Our objectives were to: (1) compare gut hormone concentrations, glucagon-like peptide 1 (GLP-1), gastric inhibitory polypeptide (GIP) and peptide-YY (PYY) and (2) compare basal rates of glucose production and glycerol turnover in 19 youth with T2DM not on metformin to 10 healthy age and BMI-matched controls, and (3) determine the change in gut hormones and basal rates of gluconeogenesis (GNG) before and after 3 months of metformin therapy in 9 youth with T2DM. Intact GLP-1, total GIP and PYY were measured at 0 and 2-hr during a 75g 2-hr OGTT and glucose production (6,62H2glucose), basal GNG (2H20), and whole body lipolysis (2H5 glycerol) were measured after an overnight fast.

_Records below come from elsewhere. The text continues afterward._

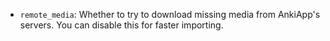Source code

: -   `remote_media`: Whether to try to download missing media from AnkiApp's servers. You can disable this for faster importing.
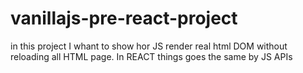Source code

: # vanillajs-pre-react-project
in this project I whant to show hor JS render real html DOM
without reloading all HTML page.
In REACT things goes the same by JS APIs
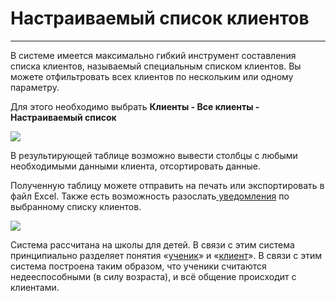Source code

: # Настраиваемый список клиентов

****

В системе имеется максимально гибкий инструмент составления списка клиентов, называемый специальным списком клиентов. Вы можете отфильтровать всех клиентов по нескольким или одному параметру.

Для этого необходимо выбрать **Клиенты - Все клиенты - Настраиваемый список**

![](../.gitbook/assets/Screenshot\_250.png)

&#x20;В результирующей таблице возможно вывести столбцы с любыми необходимыми данными клиента, отсортировать данные.

Полученную таблицу можете отправить на печать или экспортировать в файл Excel. Также есть возможность разослать[ уведомления](../uvedomleniya.md) по выбранному списку клиентов.

![](<../.gitbook/assets/Screenshot\_152 (1).png>)

Система рассчитана на школы для детей. В связи с этим система принципиально разделяет понятия «[ученик](../ucheniki.md)» и «[клиент](./)». В связи с этим система построена таким образом, что ученики считаются недееспособными (в силу возраста), и всё общение происходит с клиентами. &#x20;
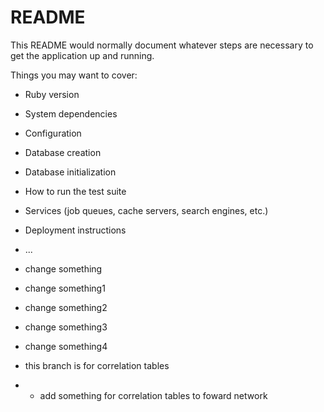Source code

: # README

This README would normally document whatever steps are necessary to get the
application up and running.

Things you may want to cover:

* Ruby version

* System dependencies

* Configuration

* Database creation

* Database initialization

* How to run the test suite

* Services (job queues, cache servers, search engines, etc.)

* Deployment instructions

* ...
* change something
* change something1
* change something2
* change something3
* change something4
* this branch is for correlation tables
* * add something for correlation tables to foward network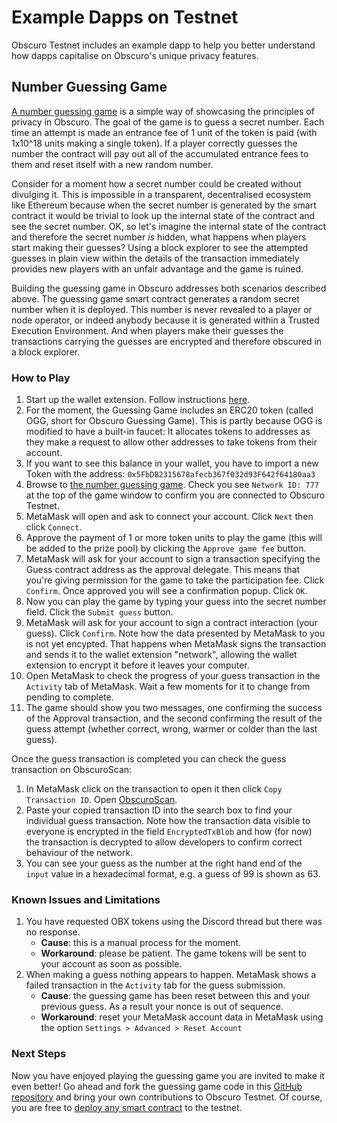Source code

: # Example Dapps on Testnet
Obscuro Testnet includes an example dapp to help you better understand how dapps capitalise on Obscuro's unique privacy features.

## Number Guessing Game
[A number guessing game](http://obscuronet.github.io/sample-applications/number-guessing-game) is a simple way of showcasing the principles of privacy in Obscuro. The goal of the game is to guess a secret number. Each time an attempt is made an entrance fee of 1 unit of the token is paid (with 1x10^18 units making a single token). If a player correctly guesses the number the contract will pay out all of the accumulated entrance fees to them and reset itself with a new random number.

Consider for a moment how a secret number could be created without divulging it. This is impossible in a transparent, decentralised ecosystem like Ethereum because when the secret number is generated by the smart contract it would be trivial to look up the internal state of the contract and see the secret number. OK, so let's imagine the internal state of the contract and therefore the secret number _is_ hidden, what happens when players start making their guesses? Using a block explorer to see the attempted guesses in plain view within the details of the transaction immediately provides new players with an unfair advantage and the game is ruined.

Building the guessing game in Obscuro addresses both scenarios described above. The guessing game smart contract generates a random secret number when it is deployed. This number is never revealed to a player or node operator, or indeed anybody because it is generated within a Trusted Execution Environment. And when players make their guesses the transactions carrying the guesses are encrypted and therefore obscured in a block explorer.

### How to Play
1. Start up the wallet extension. Follow instructions [here](https://docs.obscu.ro/wallet-extension/wallet-extension.html).
1. For the moment, the Guessing Game includes an ERC20 token (called OGG, short for Obscuro Guessing Game). This is partly because OGG is modified to have a built-in faucet: It allocates tokens to addresses as they make a request to allow other addresses to take tokens from their account.
1. If you want to see this balance in your wallet, you have to import a new Token with the address: ``0x5FbDB2315678afecb367f032d93F642f64180aa3``
1. Browse to [the number guessing game](http://obscuronet.github.io/sample-applications/number-guessing-game). Check you see `Network ID: 777` at the top of the game window to confirm you are connected to Obscuro Testnet.
1. MetaMask will open and ask to connect your account. Click `Next` then click `Connect`.
1. Approve the payment of 1 or more token units to play the game (this will be added to the prize pool) by clicking the `Approve game fee` button.
1. MetaMask will ask for your account to sign a transaction specifying the Guess contract address as the approval delegate. This means that you're giving permission for the game to take the participation fee. Click `Confirm`. Once approved you will see a confirmation popup. Click `OK`.
1. Now you can play the game by typing your guess into the secret number field. Click the `Submit guess` button.
1. MetaMask will ask for your account to sign a contract interaction (your guess). Click `Confirm`. Note how the data presented by MetaMask to you is not yet encypted. That happens when MetaMask signs the transaction and sends it to the wallet extension "network", allowing the wallet extension to encrypt it before it leaves your computer.
1. Open MetaMask to check the progress of your guess transaction in the `Activity` tab of MetaMask. Wait a few moments for it to change from pending to complete.
1. The game should show you two messages, one confirming the success of the Approval transaction, and the second confirming the result of the guess attempt (whether correct, wrong, warmer or colder than the last guess).

Once the guess transaction is completed you can check the guess transaction on ObscuroScan:
1. In MetaMask click on the transaction to open it then click `Copy Transaction ID`. Open [ObscuroScan](http://testnet.obscuroscan.io/).
1. Paste your copied transaction ID into the search box to find your individual guess transaction. Note how the transaction data visible to everyone is encrypted in the field `EncryptedTxBlob` and how (for now) the transaction is decrypted to allow developers to confirm correct behaviour of the network.
1. You can see your guess as the number at the right hand end of the `input` value in a hexadecimal format, e.g. a guess of 99 is shown as 63.

### Known Issues and Limitations
1. You have requested OBX tokens using the Discord thread but there was no response.
    * **Cause**: this is a manual process for the moment.
    * **Workaround**: please be patient. The game tokens will be sent to your account as soon as possible.
1. When making a guess nothing appears to happen. MetaMask shows a failed transaction in the `Activity` tab for the guess submission.
    * **Cause**: the guessing game has been reset between this and your previous guess. As a result your nonce is out of sequence. 
    * **Workaround**: reset your MetaMask account data in MetaMask using the option `Settings > Advanced > Reset Account` 

### Next Steps

Now you have enjoyed playing the guessing game you are invited to make it even better! Go ahead and fork the guessing game code in this [GitHub repository](https://github.com/obscuronet/number-guessing-game) and bring your own contributions to Obscuro Testnet.
Of course, you are free to [deploy any smart contract](https://docs.obscu.ro/testnet/deploying-a-smart-contract.html) to the testnet.   
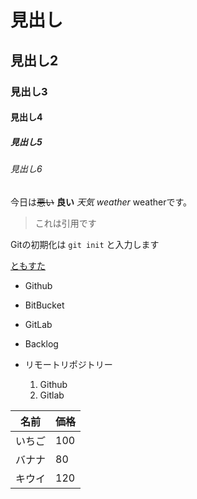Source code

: # 見出し
## 見出し2
### 見出し3
#### 見出し4
##### 見出し5
###### 見出し6

今日は~~悪い~~ **良い** *天気* *weather* weatherです。

> これは引用です

Gitの初期化は `git init` と入力します

[ともすた](https://tomosta.jp)

- Github
- BitBucket
- GitLab
- Backlog

- リモートリポジトリー
  1. Github
  2. Gitlab
  
名前 | 価格
--- | ---
いちご | 100
バナナ | 80
キウイ | 120
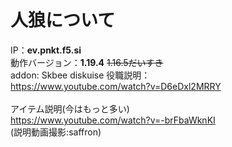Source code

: # 人狼について
IP：**ev.pnkt.f5.si**<br>
動作バージョン：**1.19.4** ~~1.16.5だいすき~~<br>
addon: Skbee diskuise
役職説明：<br>
https://www.youtube.com/watch?v=D6eDxl2MRRY<br>
<br>
アイテム説明(今はもっと多い)<br>
https://www.youtube.com/watch?v=-brFbaWknKI<br>
(説明動画撮影:saffron)
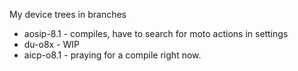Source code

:My device trees in branches

 - aosip-8.1 - compiles, have to search for moto actions in settings
 - du-o8x - WIP
 - aicp-o8.1 - praying for a compile right now.
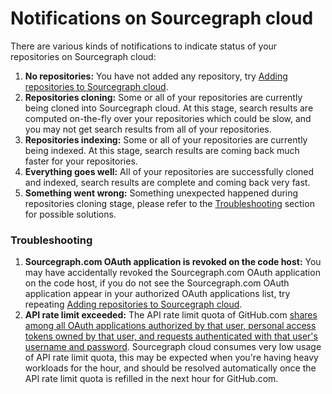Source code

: # Notifications on Sourcegraph cloud

There are various kinds of notifications to indicate status of your repositories on Sourcegraph cloud:

1. **No repositories:** You have not added any repository, try [Adding repositories to Sourcegraph cloud](../code_search/how-to/adding_repositories_to_cloud.md).
1. **Repositories cloning:** Some or all of your repositories are currently being cloned into Sourcegraph cloud. At this stage, search results are computed on-the-fly over your repositories which could be slow, and you may not get search results from all of your repositories.
1. **Repositories indexing:** Some or all of your repositories are currently being indexed. At this stage, search results are coming back much faster for your repositories.
1. **Everything goes well:** All of your repositories are successfully cloned and indexed, search results are complete and coming back very fast.
1. **Something went wrong:** Something unexpected happened during repositories cloning stage, please refer to the [Troubleshooting](#Troubleshooting) section for possible solutions.

### Troubleshooting

1. **Sourcegraph.com OAuth application is revoked on the code host:** You may have accidentally revoked the Sourcegraph.com OAuth application on the code host, if you do not see the Sourcegraph.com OAuth application appear in your authorized OAuth applications list, try repeating [Adding repositories to Sourcegraph cloud](../code_search/how-to/adding_repositories_to_cloud.md).
1. **API rate limit exceeded:** The API rate limit quota of GitHub.com [shares among all OAuth applications authorized by that user, personal access tokens owned by that user, and requests authenticated with that user's username and password](https://docs.github.com/en/developers/apps/building-github-apps/rate-limits-for-github-apps#normal-user-to-server-rate-limits). Sourcegraph cloud consumes very low usage of API rate limit quota, this may be expected when you're having heavy workloads for the hour, and should be resolved automatically once the API rate limit quota is refilled in the next hour for GitHub.com.
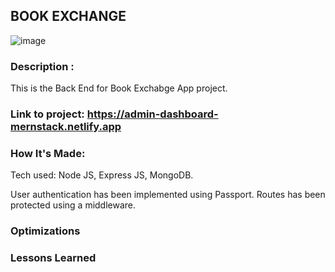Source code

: ## BOOK EXCHANGE

![image](images/i.png)

### Description :
This is the Back End for Book Exchabge App project. <br>

### Link to project: https://admin-dashboard-mernstack.netlify.app

### How It's Made:
Tech used: Node JS, Express JS, MongoDB.

User authentication has been implemented using Passport. Routes has been protected using a middleware.

### Optimizations

### Lessons Learned


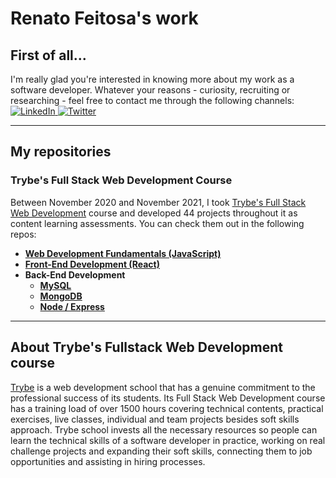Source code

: # Renato Feitosa's work

## First of all...
I'm really glad you're interested in knowing more about my work as a software developer. Whatever your reasons - curiosity, recruiting or researching - feel free to contact me through the following channels:  
<a href="https://www.linkedin.com/in/renato-pereira-feitosa/">
  ![LinkedIn](https://img.shields.io/badge/linkedin-%230077B5.svg?style=for-the-badge&logo=linkedin&logoColor=white)
</a>
<a href="https://twitter.com/pythaqua/">
  ![Twitter](https://img.shields.io/badge/@pythaqua-%231DA1F2.svg?style=for-the-badge&logo=Twitter&logoColor=white)
</a>

---

## My repositories

### **Trybe's Full Stack Web Development Course**

Between November 2020 and November 2021, I took [Trybe's Full Stack Web Development](#about-trybes-fullstack-web-development-course) course and developed 44 projects throughout it as content learning assessments. You can check them out in the following repos:  
 * **[Web Development Fundamentals (JavaScript)](https://github.com/pythaqua/trybe-javascript)**
 * **[Front-End Development (React)](https://github.com/pythaqua/trybe-react)**
 * **Back-End Development**
    * **[MySQL](https://github.com/pythaqua/trybe-mysql)**
    * **[MongoDB](https://github.com/pythaqua/trybe-mongodb)**
    * **[Node / Express](https://github.com/pythaqua/trybe-node-express)**

---

## About Trybe's Fullstack Web Development course

[Trybe](https://www.betrybe.com/) is a web development school that has a genuine commitment to the professional success of its students. Its Full Stack Web Development course has a training load of over 1500 hours covering technical contents, practical exercises, live classes, individual and team projects besides soft skills approach. Trybe school invests all the necessary resources so people can learn the technical skills of a software developer in practice, working on real challenge projects and expanding their soft skills, connecting them to job opportunities and assisting in hiring processes.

Compared to controls, youth with T2DM before metformin therapy had higher fat mass, HbA1c and fasting and 2-hr glucose levels and lower fasting GLP-1 (P<0.05). After 3 months of metformin therapy, HbA1c decreased, fasting GLP-1 and fasting and 2-hr PYY increased but there was no change in BMI (42±9 vs. 41±8 kg/m2), GNG (1.82±0.34 vs. 1.78±0.32 mg/kgLBM/min) or glucose production (2.76±0.69 vs 2.73±0.41 mg/kgFFM/min) (P>0.1). Post-metformin GLP-1 and PYY was comparable to levels in controls (P>0.1). There was no difference in GIP between youth with and without T2DM and no change after short-term metformin therapy.
Overall, improved glycemic control with short-term metformin therapy in youth was associated with increased GLP-1 and PYY concentrations independent of changes in BMI and GNG supporting an entero-insular mechanistic pathway.